In deze zaak heeft de Rechtbank Den Haag uitspraak gedaan over het beroep van eiser tegen de Staatssecretaris van Justitie en Veiligheid, omdat verweerder niet tijdig heeft beslist op de aanvraag van eiser. Op 21 juli 2022 heeft verweerder alsnog een inwilligend besluit genomen, maar eiser wenst dat de rechtbank de bestuurlijke dwangsom vaststelt en verweerder in de proceskosten veroordeelt. De rechtbank heeft partijen gevraagd of een zitting nodig was, maar omdat er geen verzoek om een zitting is gedaan, heeft de rechtbank het onderzoek gesloten zonder zitting.
De rechtbank overweegt dat als een bestuursorgaan niet tijdig beslist, de betrokkene in beroep kan gaan. Eiser heeft dit gedaan, maar verweerder heeft inmiddels een besluit genomen. Hierdoor is het beroep van eiser niet-ontvankelijk verklaard, omdat het doel van het beroep, namelijk het verkrijgen van een beslissing op de aanvraag, inmiddels is bereikt. Eiser heeft geen belang meer bij het oorspronkelijke beroep.
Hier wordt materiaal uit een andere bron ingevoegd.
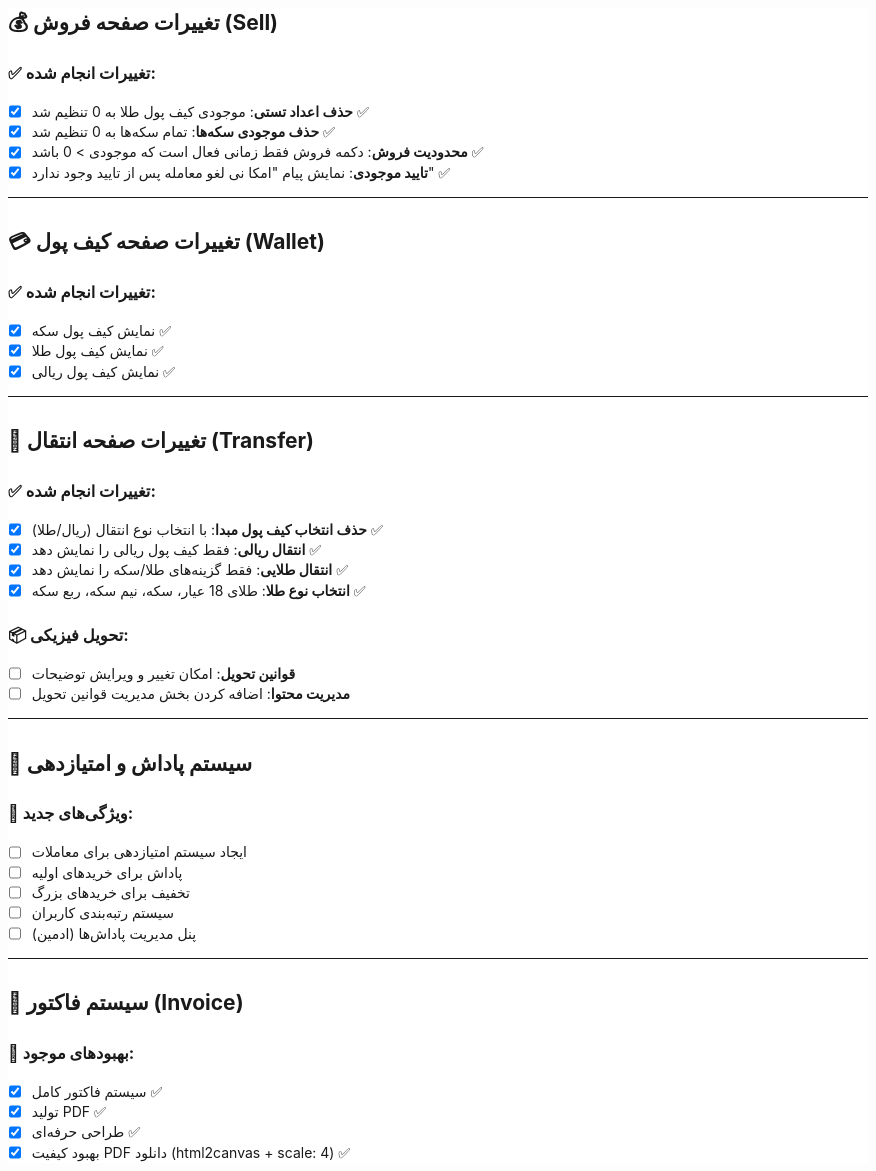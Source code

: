 
## 💰 تغییرات صفحه فروش (Sell)

### ✅ تغییرات انجام شده:
- [x] **حذف اعداد تستی**: موجودی کیف پول طلا به 0 تنظیم شد ✅
- [x] **حذف موجودی سکه‌ها**: تمام سکه‌ها به 0 تنظیم شد ✅
- [x] **محدودیت فروش**: دکمه فروش فقط زمانی فعال است که موجودی > 0 باشد ✅
- [x] **تایید موجودی**: نمایش پیام "امکا نی لغو معامله پس از تایید وجود ندارد" ✅

---

## 💳 تغییرات صفحه کیف پول (Wallet)

### ✅ تغییرات انجام شده:
- [x] نمایش کیف پول سکه ✅
- [x] نمایش کیف پول طلا ✅
- [x] نمایش کیف پول ریالی ✅

---

## 🔄 تغییرات صفحه انتقال (Transfer)

### ✅ تغییرات انجام شده:
- [x] **حذف انتخاب کیف پول مبدا**: با انتخاب نوع انتقال (ریال/طلا) ✅
- [x] **انتقال ریالی**: فقط کیف پول ریالی را نمایش دهد ✅
- [x] **انتقال طلایی**: فقط گزینه‌های طلا/سکه را نمایش دهد ✅
- [x] **انتخاب نوع طلا**: طلای 18 عیار، سکه، نیم سکه، ربع سکه ✅

### 📦 تحویل فیزیکی:
- [ ] **قوانین تحویل**: امکان تغییر و ویرایش توضیحات
- [ ] **مدیریت محتوا**: اضافه کردن بخش مدیریت قوانین تحویل

---

## 🎁 سیستم پاداش و امتیازدهی

### 🌟 ویژگی‌های جدید:
- [ ] ایجاد سیستم امتیازدهی برای معاملات
- [ ] پاداش برای خریدهای اولیه
- [ ] تخفیف برای خریدهای بزرگ
- [ ] سیستم رتبه‌بندی کاربران
- [ ] پنل مدیریت پاداش‌ها (ادمین)

---

## 📄 سیستم فاکتور (Invoice)

### 🔧 بهبودهای موجود:
- [x] سیستم فاکتور کامل ✅
- [x] تولید PDF ✅
- [x] طراحی حرفه‌ای ✅
- [x] بهبود کیفیت PDF دانلود (html2canvas + scale: 4) ✅
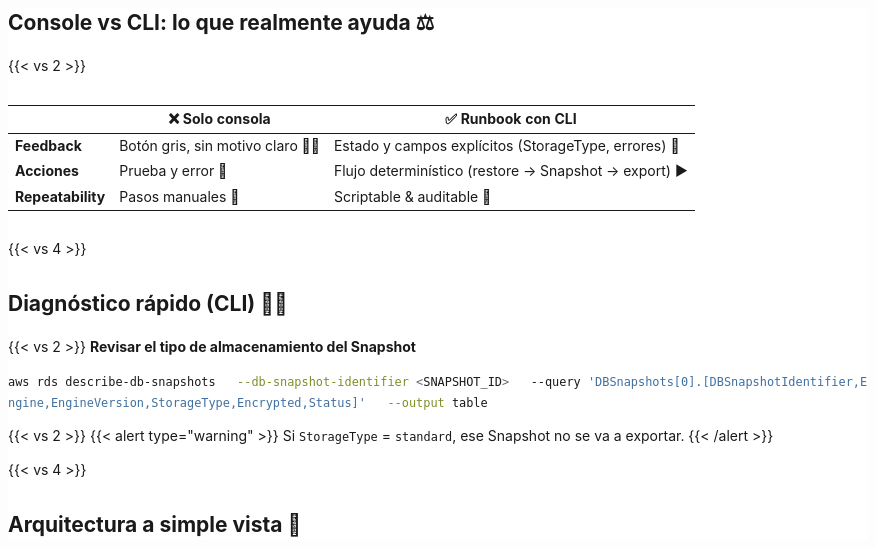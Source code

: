 ## Console vs CLI: lo que realmente ayuda ⚖️
{{< vs 2 >}}
<div style="display: flex; justify-content: center;">

<table>
<thead>
<tr>
<th></th>
<th>❌ Solo consola</th>
<th>✅ Runbook con CLI</th>
</tr>
</thead>
<tbody>
<tr>
<td><strong>Feedback</strong></td>
<td>Botón gris, sin motivo claro 😶‍🌫️</td>
<td>Estado y campos explícitos (StorageType, errores) 🧾</td>
</tr>
<tr>
<td><strong>Acciones</strong></td>
<td>Prueba y error 🎯</td>
<td>Flujo determinístico (restore → Snapshot → export) ▶️</td>
</tr>
<tr>
<td><strong>Repeatability</strong></td>
<td>Pasos manuales 🧱</td>
<td>Scriptable & auditable 🤖</td>
</tr>
</tbody>
</table>

</div>

{{< vs 4 >}}

## Diagnóstico rápido (CLI) 🕵️‍♂️
{{< vs 2 >}}
**Revisar el tipo de almacenamiento del Snapshot**
```bash
aws rds describe-db-snapshots   --db-snapshot-identifier <SNAPSHOT_ID>   --query 'DBSnapshots[0].[DBSnapshotIdentifier,Engine,EngineVersion,StorageType,Encrypted,Status]'   --output table
```
{{< vs 2 >}}
{{< alert type="warning" >}}
Si `StorageType` = `standard`, ese Snapshot no se va a exportar.
{{< /alert >}}


{{< vs 4 >}}

## Arquitectura a simple vista 🧭
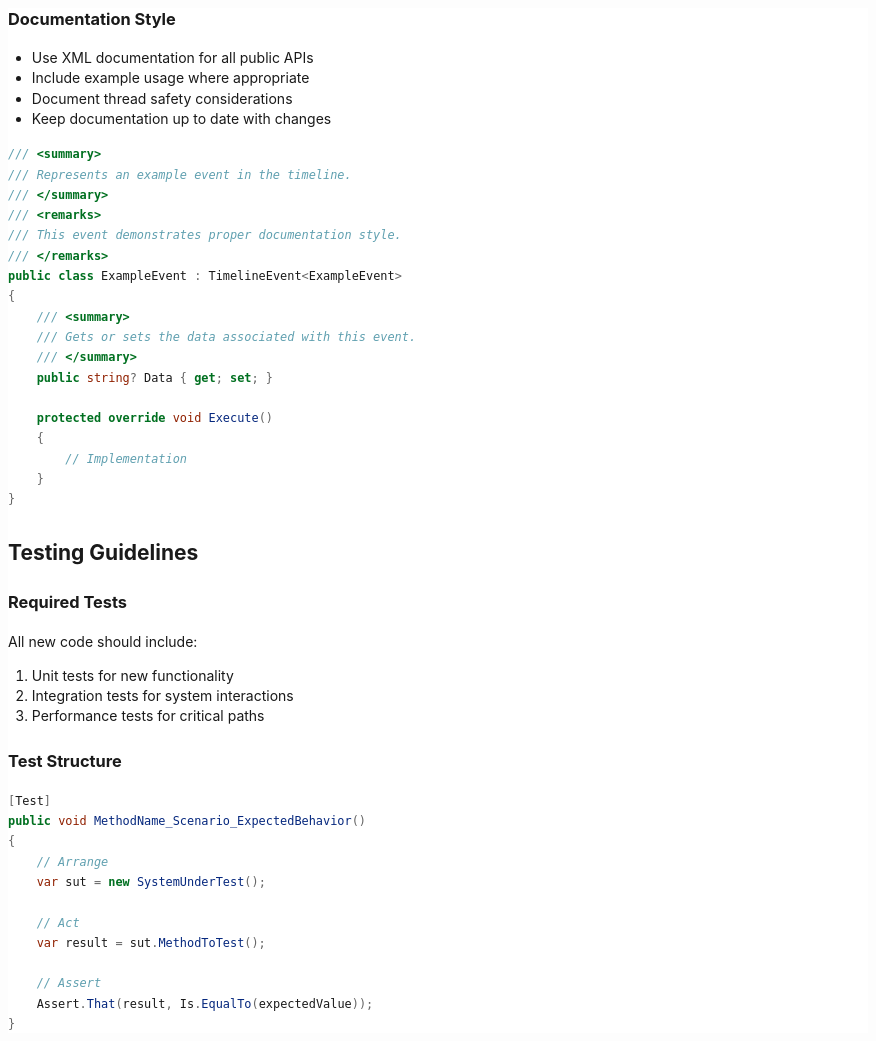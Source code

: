 ### Documentation Style

- Use XML documentation for all public APIs
- Include example usage where appropriate
- Document thread safety considerations
- Keep documentation up to date with changes

```csharp
/// <summary>
/// Represents an example event in the timeline.
/// </summary>
/// <remarks>
/// This event demonstrates proper documentation style.
/// </remarks>
public class ExampleEvent : TimelineEvent<ExampleEvent>
{
    /// <summary>
    /// Gets or sets the data associated with this event.
    /// </summary>
    public string? Data { get; set; }

    protected override void Execute()
    {
        // Implementation
    }
}
```

## Testing Guidelines

### Required Tests

All new code should include:

1. Unit tests for new functionality
2. Integration tests for system interactions
3. Performance tests for critical paths

### Test Structure

```csharp
[Test]
public void MethodName_Scenario_ExpectedBehavior()
{
    // Arrange
    var sut = new SystemUnderTest();

    // Act
    var result = sut.MethodToTest();

    // Assert
    Assert.That(result, Is.EqualTo(expectedValue));
}
```
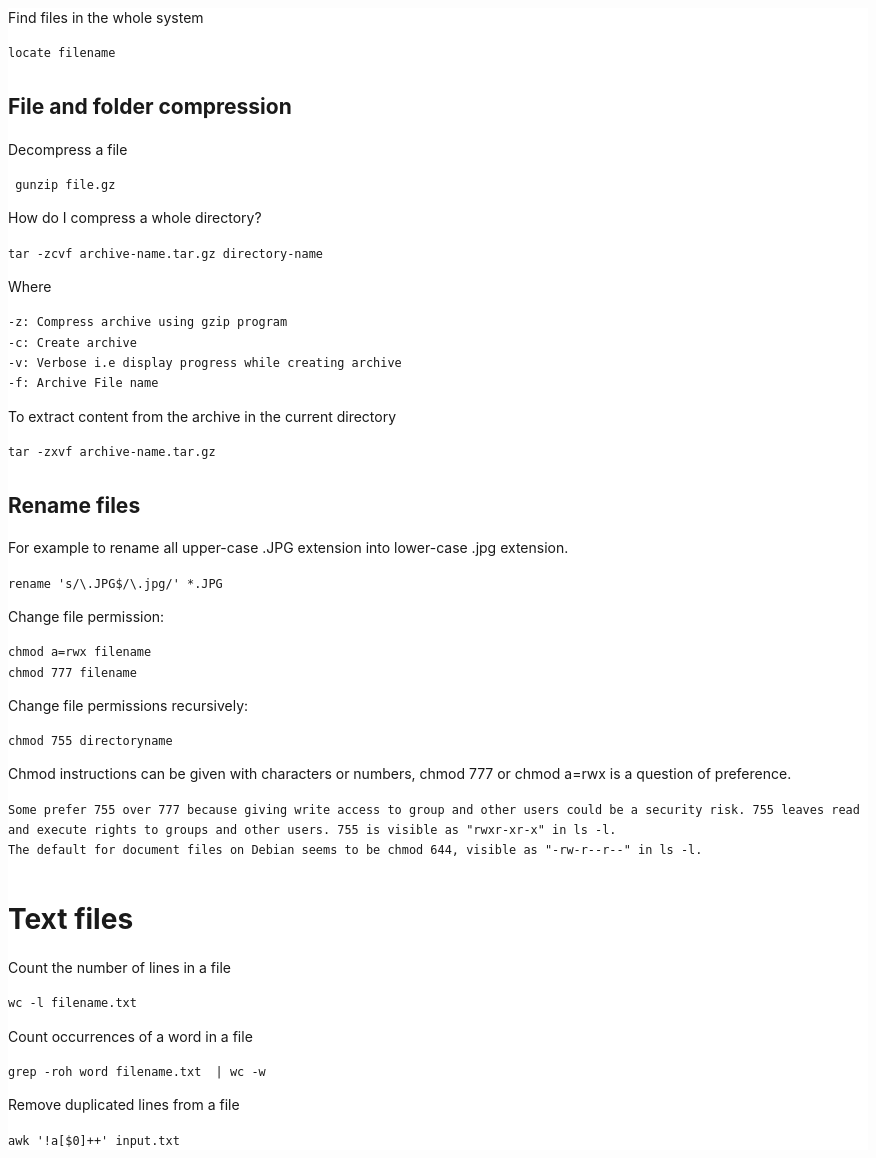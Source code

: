 Find files in the whole system

    locate filename

## File and folder compression
Decompress a file

     gunzip file.gz

How do I compress a whole directory?

    tar -zcvf archive-name.tar.gz directory-name 

Where

    -z: Compress archive using gzip program
    -c: Create archive
    -v: Verbose i.e display progress while creating archive
    -f: Archive File name

To extract content from the archive in the current directory

    tar -zxvf archive-name.tar.gz 

## Rename files
For example to rename all upper-case .JPG extension into lower-case .jpg extension.

    rename 's/\.JPG$/\.jpg/' *.JPG

Change file permission:

    chmod a=rwx filename
    chmod 777 filename 

Change file permissions recursively:

    chmod 755 directoryname

Chmod instructions can be given with characters or numbers, chmod 777 or chmod a=rwx is a question of preference.

    Some prefer 755 over 777 because giving write access to group and other users could be a security risk. 755 leaves read and execute rights to groups and other users. 755 is visible as "rwxr-xr-x" in ls -l. 
    The default for document files on Debian seems to be chmod 644, visible as "-rw-r--r--" in ls -l.

# Text files
Count the number of lines in a file

    wc -l filename.txt 

Count occurrences of a word in a file

    grep -roh word filename.txt  | wc -w

Remove duplicated lines from a file

    awk '!a[$0]++' input.txt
Wat betreft de bestuurlijke dwangsom kan de rechtbank deze niet vaststellen, omdat de Tijdelijke wet opschorting dwangsommen IND van toepassing is, waardoor de artikelen van de Awb niet van toepassing zijn op asielaanvragen voor bepaalde tijd. De rechtbank verklaart het beroep ten aanzien van de bestuurlijke dwangsom ongegrond.
Eiser heeft ook verzocht om vergoeding van proceskosten. De rechtbank oordeelt dat verweerder in de proceskosten van eiser moet worden veroordeeld, omdat het bestreden besluit te laat is genomen. De proceskosten worden vastgesteld op € 379,50, waarbij rekening is gehouden met de wegingsfactor voor de aard van de zaak. De rechtbank heeft de uitspraak openbaar gemaakt op 13 oktober 2022.